• **YOUR ASSIGNMENT**
The required output is every line from the one with "[ ] [PokerChained](https://github.com/GrapheneLab/PokerChained)" through the final line of the data below, unchanged.
*** Opening DATA FOR PROCESSING ***
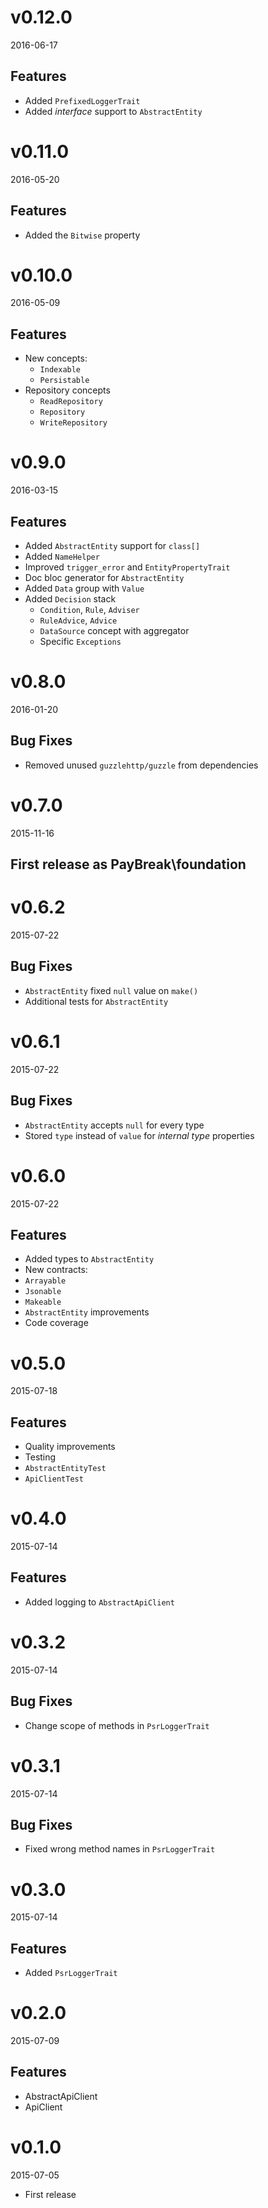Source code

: # v0.12.0
2016-06-17

## Features
- Added `PrefixedLoggerTrait`
- Added *interface* support to `AbstractEntity`

# v0.11.0
2016-05-20

## Features
- Added the `Bitwise` property

# v0.10.0
2016-05-09

## Features
- New concepts:
    - `Indexable`
    - `Persistable`
- Repository concepts
    - `ReadRepository`
    - `Repository`
    - `WriteRepository`

# v0.9.0
2016-03-15

## Features
- Added `AbstractEntity` support for `class[]`
- Added `NameHelper`
- Improved `trigger_error` and `EntityPropertyTrait`
- Doc bloc generator for `AbstractEntity`
- Added `Data` group with `Value`
- Added `Decision` stack
    - `Condition`, `Rule`, `Adviser`
    - `RuleAdvice`, `Advice`
    - `DataSource` concept with aggregator
    - Specific `Exceptions`

# v0.8.0
2016-01-20

## Bug Fixes
- Removed unused `guzzlehttp/guzzle` from dependencies

# v0.7.0
2015-11-16

## First release as PayBreak\foundation

# v0.6.2
2015-07-22

## Bug Fixes
- `AbstractEntity` fixed `null` value on `make()`
- Additional tests for `AbstractEntity`

# v0.6.1
2015-07-22

## Bug Fixes
- `AbstractEntity` accepts `null` for every type
- Stored `type` instead of `value` for *internal type* properties

# v0.6.0
2015-07-22

## Features
- Added types to `AbstractEntity`
- New contracts:
 - `Arrayable`
 - `Jsonable`
 - `Makeable`
- `AbstractEntity` improvements
- Code coverage

# v0.5.0
2015-07-18

## Features
- Quality improvements
- Testing
 - `AbstractEntityTest`
 - `ApiClientTest`

# v0.4.0
2015-07-14

## Features
- Added logging to `AbstractApiClient`

# v0.3.2
2015-07-14

## Bug Fixes
- Change scope of methods in `PsrLoggerTrait`

# v0.3.1
2015-07-14

## Bug Fixes
- Fixed wrong method names in `PsrLoggerTrait`

# v0.3.0
2015-07-14

## Features
- Added `PsrLoggerTrait`

# v0.2.0
2015-07-09

## Features
- AbstractApiClient
- ApiClient

# v0.1.0
2015-07-05
- First release
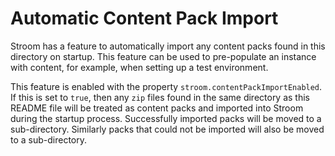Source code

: # Automatic Content Pack Import

Stroom has a feature to automatically import any content packs found in this directory on startup. 
This feature can be used to pre-populate an instance with content, for example, when setting up a test environment.

This feature is enabled with the property `stroom.contentPackImportEnabled`.
If this is set to `true`, then any `zip` files found in the same directory as this README file will be treated as content packs and imported into Stroom during the startup process. Successfully imported packs will be moved to a sub-directory.
Similarly packs that could not be imported will also be moved to a sub-directory.
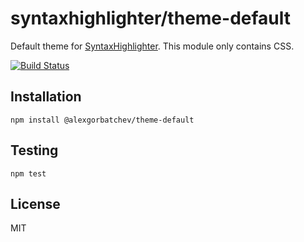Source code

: # syntaxhighlighter/theme-default

Default theme for [SyntaxHighlighter](https://github.com/syntaxhighlighter). This module only contains CSS.

[![Build Status](https://travis-ci.org/syntaxhighlighter/theme-default.svg)](https://travis-ci.org/syntaxhighlighter/theme-default)

## Installation

    npm install @alexgorbatchev/theme-default

## Testing

    npm test

## License

MIT
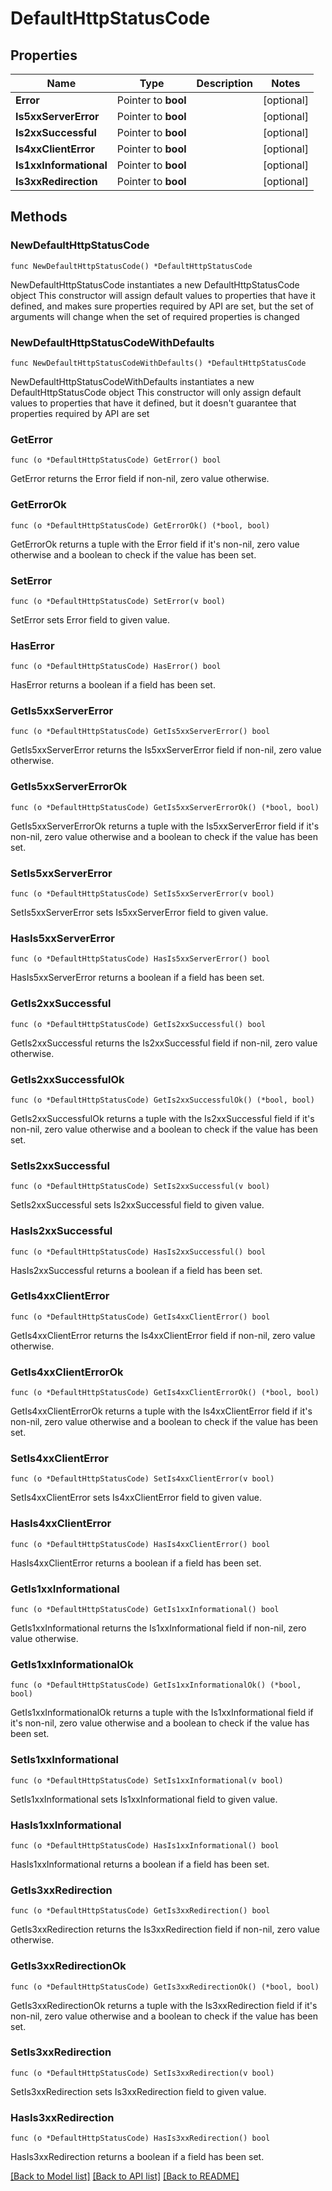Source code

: # DefaultHttpStatusCode

## Properties

Name | Type | Description | Notes
------------ | ------------- | ------------- | -------------
**Error** | Pointer to **bool** |  | [optional] 
**Is5xxServerError** | Pointer to **bool** |  | [optional] 
**Is2xxSuccessful** | Pointer to **bool** |  | [optional] 
**Is4xxClientError** | Pointer to **bool** |  | [optional] 
**Is1xxInformational** | Pointer to **bool** |  | [optional] 
**Is3xxRedirection** | Pointer to **bool** |  | [optional] 

## Methods

### NewDefaultHttpStatusCode

`func NewDefaultHttpStatusCode() *DefaultHttpStatusCode`

NewDefaultHttpStatusCode instantiates a new DefaultHttpStatusCode object
This constructor will assign default values to properties that have it defined,
and makes sure properties required by API are set, but the set of arguments
will change when the set of required properties is changed

### NewDefaultHttpStatusCodeWithDefaults

`func NewDefaultHttpStatusCodeWithDefaults() *DefaultHttpStatusCode`

NewDefaultHttpStatusCodeWithDefaults instantiates a new DefaultHttpStatusCode object
This constructor will only assign default values to properties that have it defined,
but it doesn't guarantee that properties required by API are set

### GetError

`func (o *DefaultHttpStatusCode) GetError() bool`

GetError returns the Error field if non-nil, zero value otherwise.

### GetErrorOk

`func (o *DefaultHttpStatusCode) GetErrorOk() (*bool, bool)`

GetErrorOk returns a tuple with the Error field if it's non-nil, zero value otherwise
and a boolean to check if the value has been set.

### SetError

`func (o *DefaultHttpStatusCode) SetError(v bool)`

SetError sets Error field to given value.

### HasError

`func (o *DefaultHttpStatusCode) HasError() bool`

HasError returns a boolean if a field has been set.

### GetIs5xxServerError

`func (o *DefaultHttpStatusCode) GetIs5xxServerError() bool`

GetIs5xxServerError returns the Is5xxServerError field if non-nil, zero value otherwise.

### GetIs5xxServerErrorOk

`func (o *DefaultHttpStatusCode) GetIs5xxServerErrorOk() (*bool, bool)`

GetIs5xxServerErrorOk returns a tuple with the Is5xxServerError field if it's non-nil, zero value otherwise
and a boolean to check if the value has been set.

### SetIs5xxServerError

`func (o *DefaultHttpStatusCode) SetIs5xxServerError(v bool)`

SetIs5xxServerError sets Is5xxServerError field to given value.

### HasIs5xxServerError

`func (o *DefaultHttpStatusCode) HasIs5xxServerError() bool`

HasIs5xxServerError returns a boolean if a field has been set.

### GetIs2xxSuccessful

`func (o *DefaultHttpStatusCode) GetIs2xxSuccessful() bool`

GetIs2xxSuccessful returns the Is2xxSuccessful field if non-nil, zero value otherwise.

### GetIs2xxSuccessfulOk

`func (o *DefaultHttpStatusCode) GetIs2xxSuccessfulOk() (*bool, bool)`

GetIs2xxSuccessfulOk returns a tuple with the Is2xxSuccessful field if it's non-nil, zero value otherwise
and a boolean to check if the value has been set.

### SetIs2xxSuccessful

`func (o *DefaultHttpStatusCode) SetIs2xxSuccessful(v bool)`

SetIs2xxSuccessful sets Is2xxSuccessful field to given value.

### HasIs2xxSuccessful

`func (o *DefaultHttpStatusCode) HasIs2xxSuccessful() bool`

HasIs2xxSuccessful returns a boolean if a field has been set.

### GetIs4xxClientError

`func (o *DefaultHttpStatusCode) GetIs4xxClientError() bool`

GetIs4xxClientError returns the Is4xxClientError field if non-nil, zero value otherwise.

### GetIs4xxClientErrorOk

`func (o *DefaultHttpStatusCode) GetIs4xxClientErrorOk() (*bool, bool)`

GetIs4xxClientErrorOk returns a tuple with the Is4xxClientError field if it's non-nil, zero value otherwise
and a boolean to check if the value has been set.

### SetIs4xxClientError

`func (o *DefaultHttpStatusCode) SetIs4xxClientError(v bool)`

SetIs4xxClientError sets Is4xxClientError field to given value.

### HasIs4xxClientError

`func (o *DefaultHttpStatusCode) HasIs4xxClientError() bool`

HasIs4xxClientError returns a boolean if a field has been set.

### GetIs1xxInformational

`func (o *DefaultHttpStatusCode) GetIs1xxInformational() bool`

GetIs1xxInformational returns the Is1xxInformational field if non-nil, zero value otherwise.

### GetIs1xxInformationalOk

`func (o *DefaultHttpStatusCode) GetIs1xxInformationalOk() (*bool, bool)`

GetIs1xxInformationalOk returns a tuple with the Is1xxInformational field if it's non-nil, zero value otherwise
and a boolean to check if the value has been set.

### SetIs1xxInformational

`func (o *DefaultHttpStatusCode) SetIs1xxInformational(v bool)`

SetIs1xxInformational sets Is1xxInformational field to given value.

### HasIs1xxInformational

`func (o *DefaultHttpStatusCode) HasIs1xxInformational() bool`

HasIs1xxInformational returns a boolean if a field has been set.

### GetIs3xxRedirection

`func (o *DefaultHttpStatusCode) GetIs3xxRedirection() bool`

GetIs3xxRedirection returns the Is3xxRedirection field if non-nil, zero value otherwise.

### GetIs3xxRedirectionOk

`func (o *DefaultHttpStatusCode) GetIs3xxRedirectionOk() (*bool, bool)`

GetIs3xxRedirectionOk returns a tuple with the Is3xxRedirection field if it's non-nil, zero value otherwise
and a boolean to check if the value has been set.

### SetIs3xxRedirection

`func (o *DefaultHttpStatusCode) SetIs3xxRedirection(v bool)`

SetIs3xxRedirection sets Is3xxRedirection field to given value.

### HasIs3xxRedirection

`func (o *DefaultHttpStatusCode) HasIs3xxRedirection() bool`

HasIs3xxRedirection returns a boolean if a field has been set.


[[Back to Model list]](../README.md#documentation-for-models) [[Back to API list]](../README.md#documentation-for-api-endpoints) [[Back to README]](../README.md)


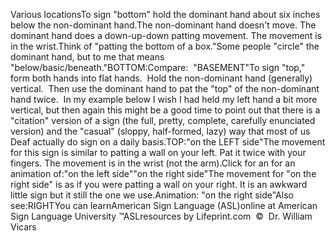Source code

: Various locationsTo sign "bottom" hold the dominant hand about six inches below the 
	non-dominant hand.The non-dominant hand doesn't move. The dominant hand does a down-up-down 
	patting movement. The movement is in the wrist.Think of "patting the bottom of a box."Some people "circle" the dominant hand, but to me that means 
  "below/basic/beneath."BOTTOM:Compare:  "BASEMENT"To sign "top," form both hands into flat hands.  Hold the non-dominant 
	hand (generally) vertical.  Then use the dominant hand to pat the "top" 
	of the non-dominant hand twice.  In my example below I wish I had held 
	my left hand a bit more vertical, but then again this might be a good time 
	to point out that there is a "citation" version of a sign (the full, pretty, 
	complete, carefully enunciated version) and the "casual" (sloppy, 
	half-formed, lazy) way that most of us Deaf actually do sign on a daily 
	basis.TOP:"on the LEFT side"The movement for this sign is similar to patting a wall on your left. Pat it 
  twice with your fingers. The movement is in the wrist (not the arm).Click for an for an animation of:"on the left side""on the right side"The movement for "on the right side" is as if you were patting a wall on 
	your right. It is an awkward little sign but it still the one we use.Animation: "on the right side"Also see:RIGHTYou can learnAmerican Sign Language (ASL)online at American Sign Language University ™ASLresources by Lifeprint.com  ©  Dr. William Vicars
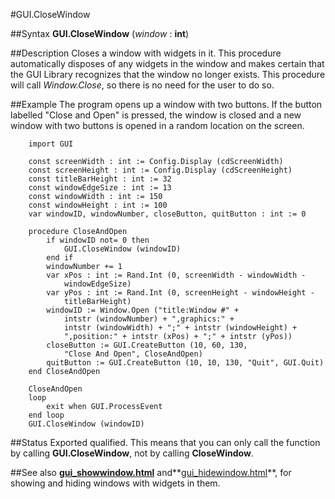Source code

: 
#GUI.CloseWindow

##Syntax
**GUI.CloseWindow** (*window* : **int**)

##Description
Closes a window with widgets in it. This procedure automatically disposes of any widgets in the window and makes certain that the GUI Library recognizes that the window no longer exists. This procedure will call *Window.Close*, so there is no need for the user to do so.

##Example
The program opens up a window with two buttons. If the button labelled "Close and Open" is pressed, the window is closed and a new window with two buttons is opened in a random location on the screen.

        import GUI
        
        const screenWidth : int := Config.Display (cdScreenWidth)
        const screenHeight : int := Config.Display (cdScreenHeight)
        const titleBarHeight : int := 32
        const windowEdgeSize : int := 13
        const windowWidth : int := 150
        const windowHeight : int := 100
        var windowID, windowNumber, closeButton, quitButton : int := 0
        
        procedure CloseAndOpen
            if windowID not= 0 then
                GUI.CloseWindow (windowID)
            end if
            windowNumber += 1
            var xPos : int := Rand.Int (0, screenWidth - windowWidth -
                windowEdgeSize)
            var yPos : int := Rand.Int (0, screenHeight - windowHeight - 
                titleBarHeight)
            windowID := Window.Open ("title:Window #" + 
                intstr (windowNumber) + ",graphics:" + 
                intstr (windowWidth) + ";" + intstr (windowHeight) +
                ",position:" + intstr (xPos) + ";" + intstr (yPos))
            closeButton := GUI.CreateButton (10, 60, 130, 
                "Close And Open", CloseAndOpen)
            quitButton := GUI.CreateButton (10, 10, 130, "Quit", GUI.Quit)
        end CloseAndOpen
        
        CloseAndOpen
        loop
            exit when GUI.ProcessEvent
        end loop
        GUI.CloseWindow (windowID)
##Status
Exported qualified.
This means that you can only call the function by calling **GUI.CloseWindow**, not by calling **CloseWindow**.

##See also
**[gui_showwindow.html](GUI.ShowWindow)** and**[gui_hidewindow.html](GUI.HideWindow)**, for showing and hiding windows with widgets in them.
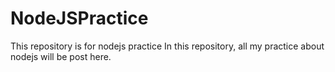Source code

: # NodeJSPractice
This repository is for nodejs practice
In this repository, all my practice about nodejs will be post here.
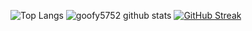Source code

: ![Top Langs](https://github-readme-stats.vercel.app/api/top-langs/?username=goofy5752&theme=radical&layout=donut-vertical)
![goofy5752 github stats](https://github-readme-stats.vercel.app/api?username=goofy5752&show_icons=true&hide_border=true&theme=radical)
[![GitHub Streak](https://github-readme-streak-stats.herokuapp.com?user=goofy5752&theme=radical)](https://git.io/streak-stats)
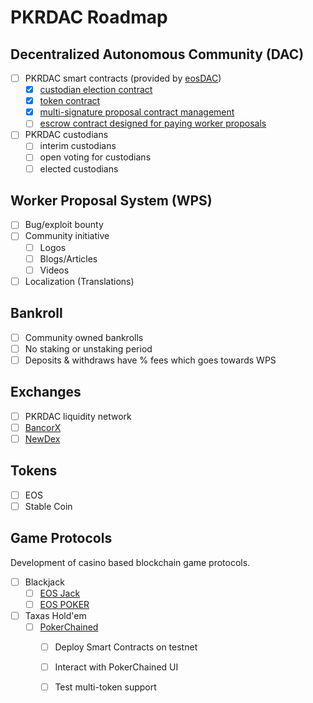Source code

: # PKRDAC Roadmap

## Decentralized Autonomous Community (DAC)

- [ ] PKRDAC smart contracts (provided by [eosDAC](https://eosdac.io/))
  - [x] [custodian election contract](https://github.com/eosdac/daccustodian)
  - [x] [token contract](https://github.com/eosdac/eosdactoken)
  - [x] [multi-signature proposal contract management](https://github.com/eosdac/dacmultisigs)
  - [ ] [escrow contract designed for paying worker proposals](https://github.com/eosdac/dacescrow)
- [ ] PKRDAC custodians
  - [ ] interim custodians
  - [ ] open voting for custodians
  - [ ] elected custodians

## Worker Proposal System (WPS)

- [ ] Bug/exploit bounty
- [ ] Community initiative
  - [ ] Logos
  - [ ] Blogs/Articles
  - [ ] Videos
- [ ] Localization (Translations)

## Bankroll

- [ ] Community owned bankrolls
- [ ] No staking or unstaking period
- [ ] Deposits & withdraws have % fees which goes towards WPS

## Exchanges

- [ ] PKRDAC liquidity network
- [ ] [BancorX](https://eos.bancor.network)
- [ ] [NewDex](https://newdex.io)

## Tokens

- [ ] EOS
- [ ] Stable Coin

## Game Protocols

Development of casino based blockchain game protocols.

- [ ] Blackjack
  - [ ] [EOS Jack](https://eosjack.io)
  - [ ] [EOS POKER](https://eospoker.win)
- [ ] Taxas Hold'em
  - [ ] [PokerChained](https://github.com/GrapheneLab/PokerChained)
    - [ ] Deploy Smart Contracts on testnet
    - [ ] Interact with PokerChained UI
    - [ ] Test multi-token support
*** Closing DATA FOR PROCESSING ***
• **SOLVED EXERCISE**
  - [ ] [PokerChained](https://github.com/GrapheneLab/PokerChained)
    - [ ] Deploy Smart Contracts on testnet
    - [ ] Interact with PokerChained UI
    - [ ] Test multi-token support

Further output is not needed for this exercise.